[[ THE DATA, beginning ]]
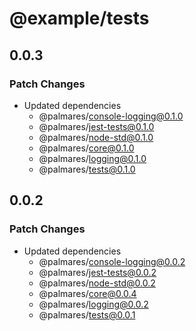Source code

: # @example/tests

## 0.0.3

### Patch Changes

- Updated dependencies
  - @palmares/console-logging@0.1.0
  - @palmares/jest-tests@0.1.0
  - @palmares/node-std@0.1.0
  - @palmares/core@0.1.0
  - @palmares/logging@0.1.0
  - @palmares/tests@0.1.0

## 0.0.2

### Patch Changes

- Updated dependencies
  - @palmares/console-logging@0.0.2
  - @palmares/jest-tests@0.0.2
  - @palmares/node-std@0.0.2
  - @palmares/core@0.0.4
  - @palmares/logging@0.0.2
  - @palmares/tests@0.0.1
[[ THE DATA, end ]]
> **WHAT IS NEEDED**
Look above for the line with "- @palmares/console-logging@0.1.0" and the line with "- @palmares/jest-tests@0.0.2". Write out those two lines and all the lines between them, exactly, and no others.

> **OUTPUT OF THE TASK**
  - @palmares/console-logging@0.1.0
  - @palmares/jest-tests@0.1.0
  - @palmares/node-std@0.1.0
  - @palmares/core@0.1.0
  - @palmares/logging@0.1.0
  - @palmares/tests@0.1.0

## 0.0.2

### Patch Changes

- Updated dependencies
  - @palmares/console-logging@0.0.2
  - @palmares/jest-tests@0.0.2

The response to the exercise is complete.